To qualify city wide for a Democratic primary, candidates need 942 signatures. Not one of the four city-wide hopefuls is close to having enough signatures to qualify, Wells said.
Morris has “a handful” of petitions turned in, while Mosby has “a few hundred,” Wells said at 4:17 p.m. Neither Stewart nor Lauricella had turned any in.
Candidates are also seeking signatures for Working Families Party endorsements. This is necessary in districts where the party has not endorsed a candidate in the past.
Council incumbents John Igneri and Thomas Livingston have turned in enough signatures to get a Working Families endorsement in District E, Wells said. District D Democratic Council candidates William Pappa and George Tsiranides have submitted enough petitions to get on the ballot as Working Family Party Council candidates in District D.

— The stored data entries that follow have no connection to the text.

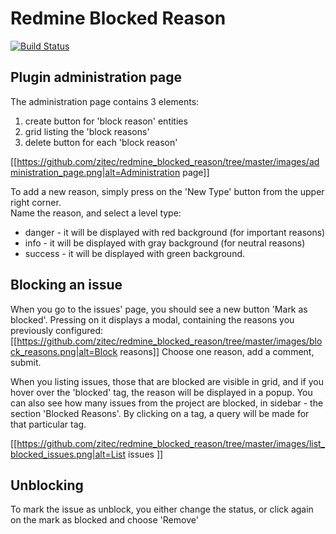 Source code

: # Redmine Blocked Reason

[![Build Status](https://travis-ci.org/zitec/redmine_blocked_reason.svg?branch=master)](https://travis-ci.org/zitec/redmine_blocked_reason)

## Plugin administration page

The administration page contains 3 elements:
1. create button for 'block reason' entities
2. grid listing the 'block reasons'
3. delete button for each 'block reason' 

[[https://github.com/zitec/redmine_blocked_reason/tree/master/images/administration_page.png|alt=Administration page]]

To add a new reason, simply press on the 'New Type' button from the upper right corner.    
Name the reason, and select a level type:
- danger - it will be displayed with red background (for important reasons)
- info - it will be displayed with gray background (for neutral reasons)
- success - it will be displayed with green background.    

## Blocking an issue

When you go to the issues' page, you should see a new button 'Mark as blocked'. Pressing on it displays a modal, containing the reasons you previously configured:
[[https://github.com/zitec/redmine_blocked_reason/tree/master/images/block_reasons.png|alt=Block reasons]]
Choose one reason, add a comment, submit.

When you listing issues, those that are blocked are visible in grid, and if you hover over the 'blocked' tag, the reason will be displayed in a popup.
You can also see how many issues from the project are blocked, in sidebar - the section 'Blocked Reasons'. By clicking on a tag, a query will be made for that particular tag. 

[[https://github.com/zitec/redmine_blocked_reason/tree/master/images/list_blocked_issues.png|alt=List issues ]]

## Unblocking
To mark the issue as unblock, you either change the status, or click again on the mark as blocked and choose 'Remove' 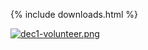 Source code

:  

{% include downloads.html %}

[![dec1-volunteer.png]({{site.baseurl}}/uploads/dec1-volunteer.png)](https://www.eventbrite.ca/e/deep-freeze-volunteer-concertpizza-party-tickets-19661693655?utm_term=eventurl_text) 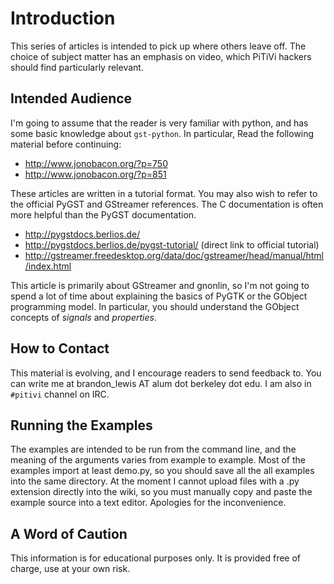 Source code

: # Introduction

This series of articles is intended to pick up where others leave off.
The choice of subject matter has an emphasis on video, which PiTiVi
hackers should find particularly relevant.

## Intended Audience

I'm going to assume that the reader is very familiar with python, and
has some basic knowledge about `gst-python`. In particular, Read the
following material before continuing:

-   <http://www.jonobacon.org/?p=750>
-   <http://www.jonobacon.org/?p=851>

These articles are written in a tutorial format. You may also wish to
refer to the official PyGST and GStreamer references. The C
documentation is often more helpful than the PyGST documentation.

-   <http://pygstdocs.berlios.de/>
-   <http://pygstdocs.berlios.de/pygst-tutorial/> (direct link to
    official tutorial)
-   <http://gstreamer.freedesktop.org/data/doc/gstreamer/head/manual/html/index.html>

This article is primarily about GStreamer and gnonlin, so I'm not going
to spend a lot of time about explaining the basics of PyGTK or the
GObject programming model. In particular, you should understand the
GObject concepts of *signals* and *properties*.

## How to Contact

This material is evolving, and I encourage readers to send feedback to.
You can write me at brandon\_lewis AT alum dot berkeley dot edu. I am
also in `#pitivi` channel on IRC.

## Running the Examples

The examples are intended to be run from the command line, and the
meaning of the arguments varies from example to example. Most of the
examples import at least demo.py, so you should save all the all
examples into the same directory. At the moment I cannot upload files
with a .py extension directly into the wiki, so you must manually copy
and paste the example source into a text editor. Apologies for the
inconvenience.

## A Word of Caution

This information is for educational purposes only. It is provided free
of charge, use at your own risk.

Langella and Correa have not yet submitted petitions for a Working Families line in District B, he said. They will be on the ballot no matter what, as they have been cross endorsed by the Republican Town Committee.
There could be four mayoral candidates on the ballot this fall if Morris is successful in becoming a petitioning candidate. If Rilling survives as the Democratic-endorsed candidate, winning a primary if there is one, he would face Morris, Republican Andy Conroy and independent Lisa Brinton Thomson.

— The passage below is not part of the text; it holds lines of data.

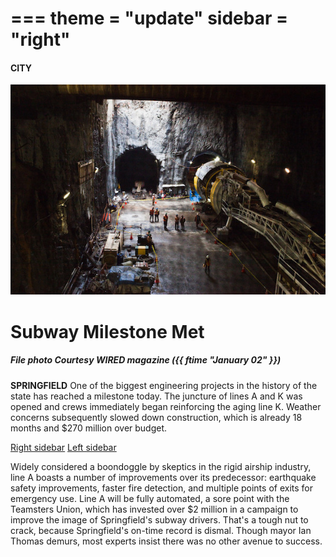 ===
theme = "update"
sidebar = "right"
===

#### CITY

![Picture of a subway being built](img-sample-subway-600x400.jpg)

# Subway Milestone Met

##### File photo Courtesy **WIRED** magazine *({{ ftime "January 02" }})*

**SPRINGFIELD** One of the biggest engineering projects in the history of the state
has reached a milestone today. The juncture of lines A and K 
was opened and crews immediately began reinforcing the aging line
K. Weather concerns subsequently slowed down construction, which is already 
18 months and $270 million over budget.

[Right sidebar](index.html)
[Left sidebar](test-lside.html)


Widely considered a boondoggle by skeptics in the rigid airship industry,
line A boasts a number of improvements over its predecessor: earthquake
safety improvements, faster fire detection, and multiple points of exits
for emergency use. Line A will be fully automated, a sore point with
the Teamsters Union, which has invested over $2 million in a campaign
to improve the image of Springfield's subway drivers. That's a 
tough nut to crack, because Springfield's on-time record is dismal.
Though mayor Ian Thomas demurs, most experts insist there was no
other avenue to success.


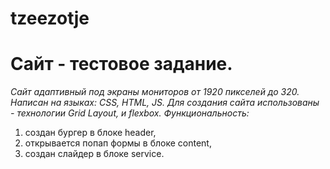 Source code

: # tzeezotje

# Сайт - тестовое задание.

_Сайт адаптивный под экраны мониторов от 1920 пикселей до 320._
_Написан на языках: CSS, HTML, JS._
_Для создания сайта использованы - технологии Grid Layout, и flexbox._
_Функциональность:_

1.  создан бургер в блоке header,
2.  открывается попап формы в блоке content,
3.  создан слайдер в блоке service.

Wells explained the would-be ballot lineup for mayor:
- The Democratic mayoral candidate (first because a Democrat got the most votes in the last race for governor)
- Conroy (as the other major party candidate)
- Minor party candidates (Working Families Party would qualify)
- Thomson (as the first person to turn in enough signatures to become a petitioning candidate)
- Morris (as the second person to turn in enough signatures to become a petitioning candidate)
There is a drawing to determine which column candidates are in for lower offices, in the categories for which voters choose more than one candidate. There are five at large Council seats and four BoE seats.